-- Exercise inputs follows --

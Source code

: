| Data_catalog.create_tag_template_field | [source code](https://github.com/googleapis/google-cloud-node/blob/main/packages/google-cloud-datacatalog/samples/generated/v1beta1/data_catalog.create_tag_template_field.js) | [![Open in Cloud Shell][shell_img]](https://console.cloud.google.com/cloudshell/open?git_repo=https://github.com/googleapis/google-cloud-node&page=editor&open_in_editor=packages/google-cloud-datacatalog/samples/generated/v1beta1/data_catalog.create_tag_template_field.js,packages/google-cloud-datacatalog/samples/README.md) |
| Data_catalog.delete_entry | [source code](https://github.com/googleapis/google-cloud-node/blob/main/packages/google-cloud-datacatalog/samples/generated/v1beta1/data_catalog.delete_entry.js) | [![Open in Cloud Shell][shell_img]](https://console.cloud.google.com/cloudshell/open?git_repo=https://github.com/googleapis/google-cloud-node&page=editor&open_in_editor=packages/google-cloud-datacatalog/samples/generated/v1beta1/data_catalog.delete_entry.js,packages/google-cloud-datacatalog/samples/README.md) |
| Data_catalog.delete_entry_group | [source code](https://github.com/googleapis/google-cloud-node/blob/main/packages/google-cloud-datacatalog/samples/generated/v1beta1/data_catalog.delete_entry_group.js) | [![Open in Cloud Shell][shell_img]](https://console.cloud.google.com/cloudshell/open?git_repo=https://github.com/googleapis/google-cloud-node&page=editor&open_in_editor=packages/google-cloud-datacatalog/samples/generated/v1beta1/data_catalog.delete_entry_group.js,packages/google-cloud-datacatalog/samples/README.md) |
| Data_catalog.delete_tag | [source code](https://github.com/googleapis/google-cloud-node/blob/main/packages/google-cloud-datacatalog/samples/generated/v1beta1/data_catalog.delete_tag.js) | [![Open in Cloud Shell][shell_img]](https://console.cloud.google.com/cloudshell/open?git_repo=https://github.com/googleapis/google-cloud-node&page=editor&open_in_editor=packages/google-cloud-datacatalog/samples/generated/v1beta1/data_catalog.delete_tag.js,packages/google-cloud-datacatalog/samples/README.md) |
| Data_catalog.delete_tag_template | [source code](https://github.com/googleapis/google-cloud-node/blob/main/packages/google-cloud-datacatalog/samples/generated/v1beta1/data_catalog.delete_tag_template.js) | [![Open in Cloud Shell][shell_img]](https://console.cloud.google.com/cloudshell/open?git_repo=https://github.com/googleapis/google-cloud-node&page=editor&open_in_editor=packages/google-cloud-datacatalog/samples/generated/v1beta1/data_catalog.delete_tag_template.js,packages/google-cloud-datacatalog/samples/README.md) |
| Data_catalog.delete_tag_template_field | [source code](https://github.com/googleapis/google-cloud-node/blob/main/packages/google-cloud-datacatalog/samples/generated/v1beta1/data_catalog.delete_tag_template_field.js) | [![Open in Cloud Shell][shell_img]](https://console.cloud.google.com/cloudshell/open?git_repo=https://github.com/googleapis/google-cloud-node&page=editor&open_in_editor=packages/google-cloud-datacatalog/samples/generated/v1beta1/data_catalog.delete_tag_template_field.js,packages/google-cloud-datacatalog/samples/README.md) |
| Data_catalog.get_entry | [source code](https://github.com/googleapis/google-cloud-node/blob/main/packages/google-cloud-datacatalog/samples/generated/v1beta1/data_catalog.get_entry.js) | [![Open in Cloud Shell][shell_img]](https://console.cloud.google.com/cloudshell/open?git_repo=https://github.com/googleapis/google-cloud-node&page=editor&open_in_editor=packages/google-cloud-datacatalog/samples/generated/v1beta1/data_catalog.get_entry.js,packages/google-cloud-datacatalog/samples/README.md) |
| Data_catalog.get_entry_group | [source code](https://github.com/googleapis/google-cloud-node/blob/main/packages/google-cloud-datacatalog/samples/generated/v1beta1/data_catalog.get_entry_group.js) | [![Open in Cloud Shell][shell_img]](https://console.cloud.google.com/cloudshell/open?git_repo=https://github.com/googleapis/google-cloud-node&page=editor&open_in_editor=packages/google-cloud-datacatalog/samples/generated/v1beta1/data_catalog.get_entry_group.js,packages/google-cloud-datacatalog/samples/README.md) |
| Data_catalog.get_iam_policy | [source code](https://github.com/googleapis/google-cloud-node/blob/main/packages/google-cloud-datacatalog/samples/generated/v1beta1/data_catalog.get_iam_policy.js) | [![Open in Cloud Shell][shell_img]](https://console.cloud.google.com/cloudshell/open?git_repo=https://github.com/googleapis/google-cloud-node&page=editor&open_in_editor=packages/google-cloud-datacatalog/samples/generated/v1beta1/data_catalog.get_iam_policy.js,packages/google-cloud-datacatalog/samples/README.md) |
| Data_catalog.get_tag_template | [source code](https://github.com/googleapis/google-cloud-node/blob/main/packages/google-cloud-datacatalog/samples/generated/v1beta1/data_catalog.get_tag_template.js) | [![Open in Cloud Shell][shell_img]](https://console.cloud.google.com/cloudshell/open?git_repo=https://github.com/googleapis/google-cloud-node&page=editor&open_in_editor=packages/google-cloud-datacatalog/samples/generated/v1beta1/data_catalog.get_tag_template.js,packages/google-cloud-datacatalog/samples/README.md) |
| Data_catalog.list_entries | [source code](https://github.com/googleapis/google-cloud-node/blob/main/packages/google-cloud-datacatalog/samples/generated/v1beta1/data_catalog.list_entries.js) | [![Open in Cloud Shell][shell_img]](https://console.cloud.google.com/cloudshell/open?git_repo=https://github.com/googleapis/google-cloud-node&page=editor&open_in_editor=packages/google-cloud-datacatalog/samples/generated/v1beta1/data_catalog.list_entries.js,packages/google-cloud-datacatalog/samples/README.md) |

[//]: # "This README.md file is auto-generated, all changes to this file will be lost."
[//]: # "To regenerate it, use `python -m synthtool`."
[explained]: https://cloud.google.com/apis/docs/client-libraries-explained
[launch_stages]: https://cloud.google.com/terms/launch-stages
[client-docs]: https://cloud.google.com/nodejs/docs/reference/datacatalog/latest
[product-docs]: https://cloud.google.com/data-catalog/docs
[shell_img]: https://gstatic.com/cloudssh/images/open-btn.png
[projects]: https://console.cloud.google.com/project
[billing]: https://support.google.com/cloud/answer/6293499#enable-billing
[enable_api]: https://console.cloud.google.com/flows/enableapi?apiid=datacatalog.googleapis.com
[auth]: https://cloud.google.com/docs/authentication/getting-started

-- Exercise inputs concluded --

Task prompt >> Give the number of lines in the records above that contain the word "docs", and nothing more.

Written answer >> 4